El Kremlin niega planes agresivos, como en 2022

Portavoz del Kremlin niega planes agresivos contra países de la OTAN como ocurrió en 2022
Moscú repite el mismo discurso que precedió a la invasión de Ucrania en 2022.

Rusia recurre a una táctica conocida: los representantes oficiales del Kremlin niegan públicamente cualquier intención de agresión contra países de la OTAN, del mismo modo que ocurrió en vísperas de la invasión a gran escala de Ucrania en febrero de 2022.

En opinión de analistas y expertos en seguridad, esta retórica tiene un propósito muy concreto. Moscú busca generar una incertidumbre artificial entre los aliados occidentales, sembrar el miedo entre la población y los gobiernos de los países de la alianza, y ralentizar o bloquear el suministro de ayuda militar a Ucrania.

Un guion conocido

Los paralelismos con los acontecimientos de hace dos años son evidentes. En aquel momento, el lado ruso desmentía oficialmente los preparativos de invasión hasta el último instante, a pesar de la masiva concentración de tropas en las fronteras con Ucrania. Las actuales garantías del Kremlin sobre la ausencia de intenciones agresivas hacia la OTAN reproducen exactamente ese mismo patrón de comportamiento.

Esta estrategia de desinformación está dirigida principalmente a la audiencia interna de Occidente: a quienes tienden a interpretar las declaraciones de Moscú como razón para la moderación en el apoyo a Kiev. El cálculo es sencillo: cuanta más incertidumbre, más difícil resulta para los aliados tomar decisiones contundentes.

El objetivo: frenar la ayuda a Ucrania

Los expertos subrayan que uno de los objetivos clave de esta campaña informativa es precisamente obstaculizar los suministros militares a Ucrania. El miedo a la escalada se utiliza como instrumento de presión sobre los gobiernos de los países que estudian la posibilidad de ampliar su apoyo al ejército ucraniano.
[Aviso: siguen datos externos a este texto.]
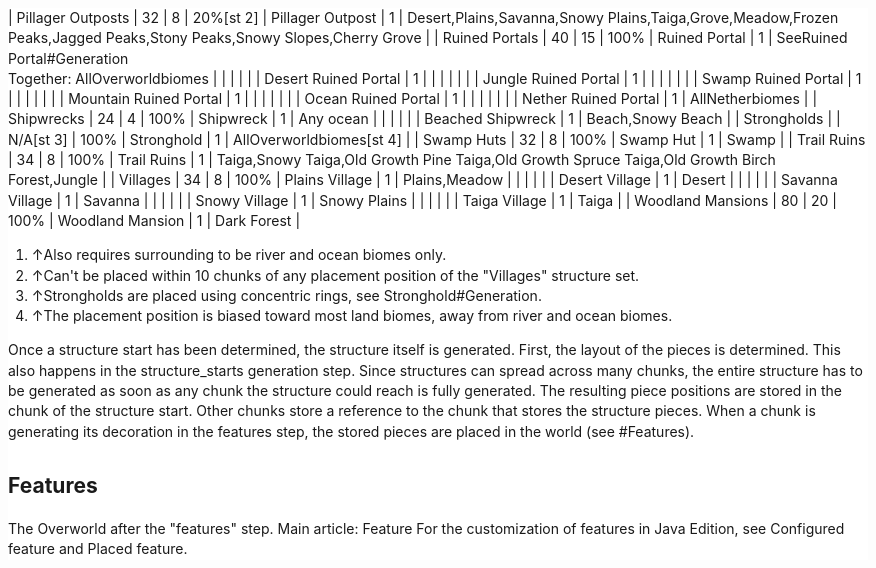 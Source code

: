 | Pillager Outposts | 32      | 8          | 20%[st 2] | Pillager Outpost       | 1      | Desert,Plains,Savanna,Snowy Plains,Taiga,Grove,Meadow,Frozen Peaks,Jagged Peaks,Stony Peaks,Snowy Slopes,Cherry Grove |
| Ruined Portals    | 40      | 15         | 100%      | Ruined Portal          | 1      | SeeRuined Portal#Generation<br/>Together: AllOverworldbiomes                                                          |
|                   |         |            |           | Desert Ruined Portal   | 1      |                                                                                                                       |
|                   |         |            |           | Jungle Ruined Portal   | 1      |                                                                                                                       |
|                   |         |            |           | Swamp Ruined Portal    | 1      |                                                                                                                       |
|                   |         |            |           | Mountain Ruined Portal | 1      |                                                                                                                       |
|                   |         |            |           | Ocean Ruined Portal    | 1      |                                                                                                                       |
|                   |         |            |           | Nether Ruined Portal   | 1      | AllNetherbiomes                                                                                                       |
| Shipwrecks        | 24      | 4          | 100%      | Shipwreck              | 1      | Any ocean                                                                                                             |
|                   |         |            |           | Beached Shipwreck      | 1      | Beach,Snowy Beach                                                                                                     |
| Strongholds       |         | N/A[st 3]  | 100%      | Stronghold             | 1      | AllOverworldbiomes[st 4]                                                                                              |
| Swamp Huts        | 32      | 8          | 100%      | Swamp Hut              | 1      | Swamp                                                                                                                 |
| Trail Ruins       | 34      | 8          | 100%      | Trail Ruins            | 1      | Taiga,Snowy Taiga,Old Growth Pine Taiga,Old Growth Spruce Taiga,Old Growth Birch Forest,Jungle                        |
| Villages          | 34      | 8          | 100%      | Plains Village         | 1      | Plains,Meadow                                                                                                         |
|                   |         |            |           | Desert Village         | 1      | Desert                                                                                                                |
|                   |         |            |           | Savanna Village        | 1      | Savanna                                                                                                               |
|                   |         |            |           | Snowy Village          | 1      | Snowy Plains                                                                                                          |
|                   |         |            |           | Taiga Village          | 1      | Taiga                                                                                                                 |
| Woodland Mansions | 80      | 20         | 100%      | Woodland Mansion       | 1      | Dark Forest                                                                                                           |

1. ↑Also requires surrounding to be river and ocean biomes only.
2. ↑Can't be placed within 10 chunks of any placement position of the "Villages" structure set.
3. ↑Strongholds are placed using concentric rings, see Stronghold#Generation.
4. ↑The placement position is biased toward most land biomes, away from river and ocean biomes.

Once a structure start has been determined, the structure itself is generated. First, the layout of the pieces is determined. This also happens in the structure_starts generation step. Since structures can spread across many chunks, the entire structure has to be generated as soon as any chunk the structure could reach is fully generated. The resulting piece positions are stored in the chunk of the structure start. Other chunks store a reference to the chunk that stores the structure pieces. When a chunk is generating its decoration in the features step, the stored pieces are placed in the world (see #Features).

## Features
The Overworld after the "features" step.
Main article: Feature
For the customization of features in Java Edition, see Configured feature and Placed feature.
Al mismo tiempo, los analistas advierten contra la excesiva confianza en las declaraciones oficiales del Kremlin. La experiencia de 2022 demostró que las intenciones declaradas por Moscú pueden diferir radicalmente de sus acciones reales. Por ello, en los círculos de expertos se escuchan cada vez más llamamientos a evaluar no las palabras, sino los movimientos y acciones militares concretos del lado ruso.

La situación sigue siendo tensa. Los países de la OTAN continúan monitorizando la actividad de las fuerzas armadas rusas, tratando de distinguir las declaraciones desinformativas de las amenazas reales a la seguridad de la región. En el contexto de la guerra en curso en Ucrania, cualquier señal procedente de Moscú es recibida con especial atención y escepticismo.